Su corazón añoraba latir con frenesí por la excitación de saciar sus deseos más oscuros. Pero también, Leon tenía el presentimiento que esas cosas pronto serían aburridas. Cada impulso, cada acción desencadenaba un ciclo interminable. Y, Fernanda Zúñiga tan solo había despertado con más viveza su instinto asesino y ese deseo incontrolable de crear una verdadera obra de arte. En el momento de la muerte de la joven, él había querido pintarla, maquillarla y dejarla reluciente para quienes la encontraran. Aunque lamentaba no haber cumplido esa fantasía, y se alegraba descargar su ira en alguien, se aborrecía a sí mismo por dejar algo inconcluso

Leon se sentía en la necesidad de completarlo, quizá no en la misma persona, pero sí en otra mujer. Solo entonces, quizá podría conseguir tranquilizar sus deseos y estar en paz consigo mismo.

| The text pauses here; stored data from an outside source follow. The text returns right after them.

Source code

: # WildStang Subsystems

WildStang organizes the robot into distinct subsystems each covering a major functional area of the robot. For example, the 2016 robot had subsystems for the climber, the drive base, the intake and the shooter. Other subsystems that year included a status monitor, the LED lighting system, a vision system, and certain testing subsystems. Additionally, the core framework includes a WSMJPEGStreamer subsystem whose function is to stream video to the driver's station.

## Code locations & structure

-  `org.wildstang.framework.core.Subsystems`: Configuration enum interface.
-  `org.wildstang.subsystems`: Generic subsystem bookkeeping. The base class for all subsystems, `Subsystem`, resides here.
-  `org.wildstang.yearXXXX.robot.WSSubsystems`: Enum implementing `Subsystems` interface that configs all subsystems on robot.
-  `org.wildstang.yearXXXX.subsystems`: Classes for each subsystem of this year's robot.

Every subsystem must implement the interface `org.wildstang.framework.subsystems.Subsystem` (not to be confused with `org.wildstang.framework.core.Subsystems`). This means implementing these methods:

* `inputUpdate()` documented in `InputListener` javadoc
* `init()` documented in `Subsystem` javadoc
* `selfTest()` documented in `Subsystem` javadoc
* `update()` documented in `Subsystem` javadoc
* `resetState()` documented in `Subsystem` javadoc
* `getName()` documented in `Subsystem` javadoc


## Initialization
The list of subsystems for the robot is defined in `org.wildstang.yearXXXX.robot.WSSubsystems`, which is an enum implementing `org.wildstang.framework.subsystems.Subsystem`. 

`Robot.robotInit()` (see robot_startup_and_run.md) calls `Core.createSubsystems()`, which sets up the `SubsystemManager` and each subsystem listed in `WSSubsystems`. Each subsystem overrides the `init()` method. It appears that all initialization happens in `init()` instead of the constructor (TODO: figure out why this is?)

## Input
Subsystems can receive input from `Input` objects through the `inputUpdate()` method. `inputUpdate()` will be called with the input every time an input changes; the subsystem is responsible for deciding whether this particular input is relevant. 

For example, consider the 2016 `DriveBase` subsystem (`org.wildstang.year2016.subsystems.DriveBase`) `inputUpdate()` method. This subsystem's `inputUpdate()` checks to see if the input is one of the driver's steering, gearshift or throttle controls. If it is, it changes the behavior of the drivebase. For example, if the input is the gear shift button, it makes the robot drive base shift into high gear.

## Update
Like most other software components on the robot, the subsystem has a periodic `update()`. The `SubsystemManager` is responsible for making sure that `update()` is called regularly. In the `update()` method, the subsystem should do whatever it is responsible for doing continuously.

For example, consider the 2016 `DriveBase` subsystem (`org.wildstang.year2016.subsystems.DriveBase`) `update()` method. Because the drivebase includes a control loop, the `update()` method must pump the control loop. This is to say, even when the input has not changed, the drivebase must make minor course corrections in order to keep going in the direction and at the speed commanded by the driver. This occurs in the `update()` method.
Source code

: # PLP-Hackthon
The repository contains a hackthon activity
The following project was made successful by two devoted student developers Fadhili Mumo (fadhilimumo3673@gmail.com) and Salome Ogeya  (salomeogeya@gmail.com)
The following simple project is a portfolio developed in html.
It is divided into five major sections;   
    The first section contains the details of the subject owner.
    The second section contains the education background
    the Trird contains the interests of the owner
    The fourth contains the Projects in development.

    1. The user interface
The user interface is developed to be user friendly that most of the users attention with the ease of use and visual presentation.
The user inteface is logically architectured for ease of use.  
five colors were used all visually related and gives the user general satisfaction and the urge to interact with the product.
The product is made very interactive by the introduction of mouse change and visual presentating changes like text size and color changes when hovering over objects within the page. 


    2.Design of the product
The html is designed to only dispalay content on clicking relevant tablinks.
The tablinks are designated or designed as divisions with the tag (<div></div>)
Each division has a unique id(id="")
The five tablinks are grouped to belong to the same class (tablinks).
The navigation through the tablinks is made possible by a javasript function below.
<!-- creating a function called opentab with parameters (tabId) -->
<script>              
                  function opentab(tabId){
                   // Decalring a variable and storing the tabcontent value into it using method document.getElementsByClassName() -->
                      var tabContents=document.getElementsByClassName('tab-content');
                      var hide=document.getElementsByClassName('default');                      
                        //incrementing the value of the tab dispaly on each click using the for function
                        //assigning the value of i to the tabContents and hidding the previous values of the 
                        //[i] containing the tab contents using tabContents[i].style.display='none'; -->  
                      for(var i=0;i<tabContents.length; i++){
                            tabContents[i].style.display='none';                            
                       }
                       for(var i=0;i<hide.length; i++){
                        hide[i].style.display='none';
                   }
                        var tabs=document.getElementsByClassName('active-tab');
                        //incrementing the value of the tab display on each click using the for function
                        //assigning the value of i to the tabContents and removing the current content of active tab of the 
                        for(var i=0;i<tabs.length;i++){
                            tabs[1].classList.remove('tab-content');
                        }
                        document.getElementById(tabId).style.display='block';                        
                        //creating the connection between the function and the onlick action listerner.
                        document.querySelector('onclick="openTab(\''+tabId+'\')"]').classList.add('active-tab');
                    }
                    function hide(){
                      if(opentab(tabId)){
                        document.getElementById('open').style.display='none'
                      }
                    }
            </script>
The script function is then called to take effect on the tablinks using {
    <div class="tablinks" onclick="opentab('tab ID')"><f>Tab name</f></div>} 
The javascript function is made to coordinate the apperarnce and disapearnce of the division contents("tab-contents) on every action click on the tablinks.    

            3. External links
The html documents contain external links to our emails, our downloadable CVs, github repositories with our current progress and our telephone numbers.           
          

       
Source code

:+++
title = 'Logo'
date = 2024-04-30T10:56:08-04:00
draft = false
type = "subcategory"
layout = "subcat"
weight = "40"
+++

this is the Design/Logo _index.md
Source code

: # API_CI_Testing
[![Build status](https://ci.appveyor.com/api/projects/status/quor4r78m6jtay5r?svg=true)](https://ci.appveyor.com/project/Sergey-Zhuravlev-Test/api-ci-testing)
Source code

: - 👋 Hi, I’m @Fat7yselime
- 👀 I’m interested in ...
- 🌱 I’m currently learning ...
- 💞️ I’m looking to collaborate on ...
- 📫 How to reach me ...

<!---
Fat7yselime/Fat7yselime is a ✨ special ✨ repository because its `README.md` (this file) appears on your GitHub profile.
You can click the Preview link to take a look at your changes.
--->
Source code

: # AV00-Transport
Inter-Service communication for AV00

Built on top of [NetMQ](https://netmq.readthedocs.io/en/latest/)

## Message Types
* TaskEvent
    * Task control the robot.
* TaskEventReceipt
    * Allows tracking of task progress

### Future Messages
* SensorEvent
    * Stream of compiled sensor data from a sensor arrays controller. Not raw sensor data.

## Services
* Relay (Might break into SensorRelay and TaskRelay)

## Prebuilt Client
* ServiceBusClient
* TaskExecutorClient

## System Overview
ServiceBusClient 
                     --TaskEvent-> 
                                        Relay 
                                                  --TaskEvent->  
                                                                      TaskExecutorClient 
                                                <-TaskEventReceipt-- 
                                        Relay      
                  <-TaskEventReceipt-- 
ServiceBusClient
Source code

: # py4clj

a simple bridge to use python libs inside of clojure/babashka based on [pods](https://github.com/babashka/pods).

Entonces una idea pasó por su mente. ¿Existía una forma para prolongar la diversión? ¿Qué forma podría haber para dilatar la diversión, de modo que pudiera sentirse como aquellas personas que caminaban en cuerdas flojas? Llenos de adrenalina, con temor y emocionado, a sabiendo que un solo error podría llevarlos a la muerte. Tan peligroso y excitante a la vez. Un entretenimiento así era lo que ansiaba. Leon tan solo deseó jugar de una manera en el que todos apostaran su propia cordura.